1. Because of the growth timeline (40 million users in 4 months; it took 3 years for Facebook to get to these kinds of numbers.) I agree with this, but we still have to keep a couple of factors in mind: Is this REALLY that impressive, considering this is Google, the search engine that is used by millions of people all around the world on a daily basis? And remember, Facebook was really the first successful social network in terms of longevity (sorry MySpace) – that social network’s growth shouldn’t really be compared to Google +, which is just joining the game years after social networks became available. Further, the number of active users on Facebook is about 100 times the number of total users on Google + – and is about 50 times the number of active users on Google’s social network. How’d I come to these numbers? Well, Kuk mentioned that around 50% of Facebook users are active, while about 20% of Google’s users are active every month (and if my numbers are still off – please remember I was an English major and nearly failed statistics. Just saying).

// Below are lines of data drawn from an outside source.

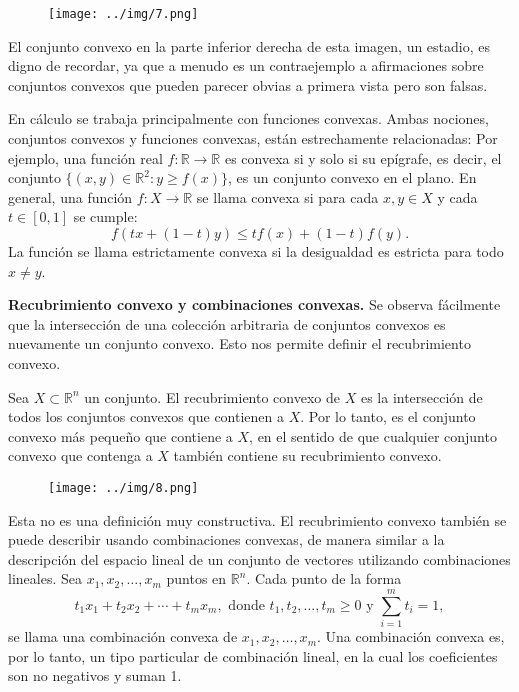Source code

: \documentclass{article}
\begin{document}
\begin{figure}[H] %
\centering %
\texttt{[image: ../img/7.png]} %
\label{fig:imagen} %
\end{figure}

El conjunto convexo en la parte inferior derecha de esta imagen, un estadio, es digno de recordar, ya que a menudo es un contraejemplo a afirmaciones sobre conjuntos convexos que pueden parecer obvias a primera vista pero son falsas.

En cálculo se trabaja principalmente con funciones convexas. Ambas nociones, conjuntos convexos y funciones convexas, están estrechamente relacionadas: Por ejemplo, una función real \( f: \mathbb{R} \to \mathbb{R} \) es convexa si y solo si su epígrafe, es decir, el conjunto \( \{(x, y) \in \mathbb{R}^2 : y \geq f(x)\} \), es un conjunto convexo en el plano. En general, una función \( f: X \to \mathbb{R} \) se llama convexa si para cada \( x, y \in X \) y cada \( t \in [0, 1] \) se cumple:
\[
f(tx + (1-t)y) \leq t f(x) + (1-t) f(y).
\]
La función se llama estrictamente convexa si la desigualdad es estricta para todo \( x \neq y \).

\textbf{Recubrimiento convexo y combinaciones convexas.} Se observa fácilmente que la intersección de una colección arbitraria de conjuntos convexos es nuevamente un conjunto convexo. Esto nos permite definir el recubrimiento convexo.

Sea \( X \subset \mathbb{R}^n \) un conjunto. El recubrimiento convexo de \( X \) es la intersección de todos los conjuntos convexos que contienen a \( X \). Por lo tanto, es el conjunto convexo más pequeño que contiene a \( X \), en el sentido de que cualquier conjunto convexo que contenga a \( X \) también contiene su recubrimiento convexo.

\begin{figure}[H] %
\centering %
\texttt{[image: ../img/8.png]} %
\label{fig:imagen} %
\end{figure}

Esta no es una definición muy constructiva. El recubrimiento convexo también se puede describir usando combinaciones convexas, de manera similar a la descripción del espacio lineal de un conjunto de vectores utilizando combinaciones lineales. Sea \( x_1, x_2, \ldots, x_m \) puntos en \( \mathbb{R}^n \). Cada punto de la forma
\[
t_1x_1 + t_2x_2 + \cdots + t_mx_m, \text{ donde } t_1, t_2, \ldots, t_m \geq 0 \text{ y } \sum_{i=1}^m t_i = 1,
\]
se llama una combinación convexa de \( x_1, x_2, \ldots, x_m \). Una combinación convexa es, por lo tanto, un tipo particular de combinación lineal, en la cual los coeficientes son no negativos y suman 1.
\end{document}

He also mentions that Google wants to capture a HUGE audience using Google products daily to provide information that is valuable to businesses.

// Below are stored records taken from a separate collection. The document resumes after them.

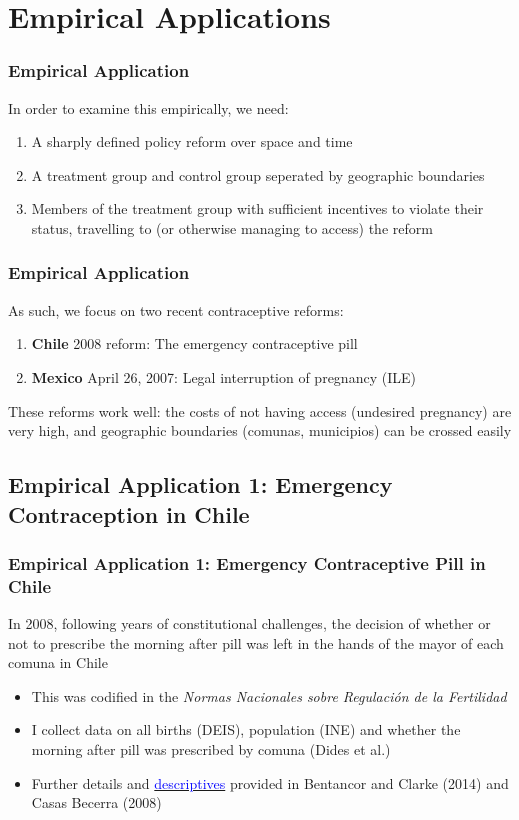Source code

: \documentclass[10pt,letterpaper,subeqn]{beamer}
\begin{document}
\section{Empirical Applications}
\begin{frame}[label=empir1]
  \frametitle{Empirical Application}
In order to examine this empirically, we need:
\vspace{4mm}
\begin{enumerate}
\item A sharply defined policy reform over space and time
\item A treatment group and control group seperated by geographic boundaries
\item Members of the treatment group with sufficient incentives to violate their
status, travelling to (or otherwise managing to access) the reform
\end{enumerate}
\end{frame}

\begin{frame}[label=empir2]
  \frametitle{Empirical Application}
As such, we focus on two recent contraceptive reforms:
\vspace{6mm}
\begin{enumerate}
\item \textbf{Chile} 2008 reform: The emergency contraceptive pill
\item \textbf{Mexico} April 26, 2007: Legal interruption of pregnancy (ILE)
\end{enumerate}
\vspace{6mm}
These reforms work well: the costs of not having access (undesired pregnancy) are
very high, and geographic boundaries (comunas, municipios) can be crossed easily
\end{frame}


\subsection{Empirical Application 1: Emergency Contraception in Chile}
\begin{frame}[label=empirA]
  \frametitle{Empirical Application 1: Emergency Contraceptive Pill in Chile} 
In 2008, following years of constitutional challenges, the decision of whether
or not to prescribe the morning after pill was left in the hands of the mayor of
each comuna in Chile
\vspace{5mm}
\begin{itemize}
\item This was codified in the \emph{Normas Nacionales sobre Regulaci\'on de la 
Fertilidad}
\item I collect data on all births (DEIS), population (INE) and whether the 
morning after pill was prescribed by comuna (Dides et al.)
\item Further details and \hyperlink{ChileDesc}{\textcolor{blue}{descriptives}} provided 
in Bentancor and Clarke (2014) and Casas Becerra (2008)
\end{itemize}
\end{frame}
\end{document}
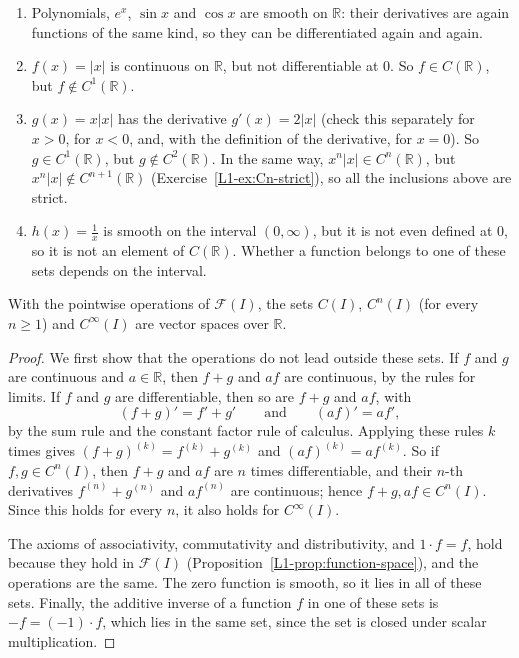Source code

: \begin{example}\label{L1-ex:Cn-functions}
    \begin{enumerate}
        \item Polynomials, $e^x$, $\sin x$ and $\cos x$ are smooth on $\mathbb{R}$: their derivatives are again functions of the same kind, so they can be differentiated again and again.
        \item $f(x) = |x|$ is continuous on $\mathbb{R}$, but not differentiable at $0$. So $f \in C(\mathbb{R})$, but $f \notin C^1(\mathbb{R})$.
        \item $g(x) = x|x|$ has the derivative $g'(x) = 2|x|$ (check this separately for $x > 0$, for $x < 0$, and, with the definition of the derivative, for $x = 0$). So $g \in C^1(\mathbb{R})$, but $g \notin C^2(\mathbb{R})$. In the same way, $x^n|x| \in C^n(\mathbb{R})$, but $x^n|x| \notin C^{n+1}(\mathbb{R})$ (Exercise~\ref{L1-ex:Cn-strict}), so all the inclusions above are strict.
        \item $h(x) = \frac{1}{x}$ is smooth on the interval $(0, \infty)$, but it is not even defined at $0$, so it is not an element of $C(\mathbb{R})$. Whether a function belongs to one of these sets depends on the interval.
    \end{enumerate}
\end{example}

\begin{proposition}\label{L1-prop:Cn-spaces}
    With the pointwise operations of $\mathcal{F}(I)$, the sets $C(I)$, $C^n(I)$ (for every $n \geq 1$) and $C^\infty(I)$ are vector spaces over $\mathbb{R}$.
\end{proposition}

\begin{proof}
    We first show that the operations do not lead outside these sets. If $f$ and $g$ are continuous and $a \in \mathbb{R}$, then $f + g$ and $af$ are continuous, by the rules for limits. If $f$ and $g$ are differentiable, then so are $f + g$ and $af$, with
    \[(f + g)' = f' + g' \qquad \text{and} \qquad (af)' = a f',\]
    by the sum rule and the constant factor rule of calculus. Applying these rules $k$ times gives $(f + g)^{(k)} = f^{(k)} + g^{(k)}$ and $(af)^{(k)} = a f^{(k)}$. So if $f, g \in C^n(I)$, then $f + g$ and $af$ are $n$ times differentiable, and their $n$-th derivatives $f^{(n)} + g^{(n)}$ and $a f^{(n)}$ are continuous; hence $f + g, af \in C^n(I)$. Since this holds for every $n$, it also holds for $C^\infty(I)$.

    The axioms of associativity, commutativity and distributivity, and $1 \cdot f = f$, hold because they hold in $\mathcal{F}(I)$ (Proposition~\ref{L1-prop:function-space}), and the operations are the same. The zero function is smooth, so it lies in all of these sets. Finally, the additive inverse of a function $f$ in one of these sets is $-f = (-1) \cdot f$, which lies in the same set, since the set is closed under scalar multiplication.
\end{proof}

TAKEAWAY POINTS: The point here is that Google does have problems (hello, failed Buzz and Orkut) and questions with regard to social media, but the search engine is nothing if not persistent. They will keep trying, and they will likely succeed. As of October 2011, 800 million people were using Facebook (50% of which were accessing it EVERY DAY), whereas you have only 40 million Google + users (around 20% are active MONTHLY).
2. Because of new features that are continually being released (remember, it’s a learning process for Google – they didn’t have to invent the wheel, but they do have some serious competition).

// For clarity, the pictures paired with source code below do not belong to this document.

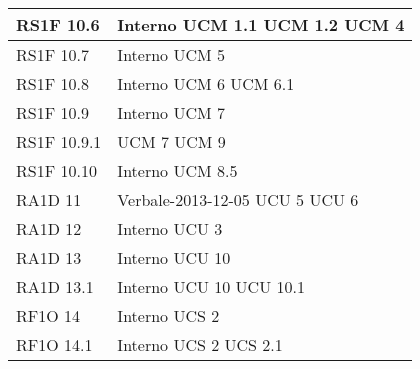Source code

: \begin{center}
\begin{longtable}{ | p{5cm} | p{5cm} |}
        RS1F 10.6 &  Interno \newline  UCM 1.1 \newline  UCM 1.2 \newline  UCM 4 \newline  \\ \hline      
        RS1F 10.7 &  Interno \newline  UCM 5 \newline  \\ \hline      
        RS1F 10.8 &  Interno \newline  UCM 6 \newline  UCM 6.1 \newline  \\ \hline      
        RS1F 10.9 &  Interno \newline  UCM 7 \newline  \\ \hline      
        RS1F 10.9.1 &  UCM 7 \newline  UCM 9 \newline  \\ \hline      
        RS1F 10.10 &  Interno \newline  UCM 8.5 \newline  \\ \hline      
        RA1D 11 &  Verbale-2013-12-05 \newline  UCU 5 \newline  UCU 6 \newline  \\ \hline      
        RA1D 12 &  Interno \newline  UCU 3 \newline  \\ \hline      
        RA1D 13 &  Interno \newline  UCU 10 \newline  \\ \hline      
        RA1D 13.1 &  Interno \newline  UCU 10 \newline  UCU 10.1 \newline  \\ \hline      
        RF1O 14 &  Interno \newline  UCS 2 \newline  \\ \hline      
        RF1O 14.1 &  Interno \newline  UCS 2 \newline  UCS 2.1 \newline  \\ \hline      

\end{longtable}
\end{center}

Positives of Google +: The Features That Bring Something New to the Social Media Table
Hangouts and Public Video Broadcasts – Kuk predicts that video will be very important for Google going forward. Facebook doesn’t really have a hammered out group video chat capability, so this is where Google + differentiates itself. He mentions that the first business page hangout was held last night by the Muppets. The problem was, it was basically an hour long commercial. Businesses need to find a balance, clearly (according to me, at least- Kuk never said this but I think it was implied).
+1 Integration into Google Analytics – This allows for a successful version of Social Search, where you can see what’s trending online. In September, Google added a +1 button for the mobile web, as well.
Integrated +1 into Google Reader Sharing Feature
Google Apps Users Enabled
Business Pages Released 4 Months Later
These are all great features, and will likely evolve to continue to be great. The problem with Google +, though, is that it doesn’t integrate well with other platforms. Facebook, on the other hand, does (cue seeing the like button on literally every web page) – and, also, if you’re wondering where online your audience and customers are right now, the answer is ON FACEBOOK. This detracts from the desire for a business to be on Google +, as very few people comparatively can be found there (if your customers are early adopters, you may find them there, though).
Right now, the time and efforts of busy businesses are better spent elsewhere (aka on Facebook and Twitter) – but this could change soon. The problem is that right now, the Google + value proposition is just not there.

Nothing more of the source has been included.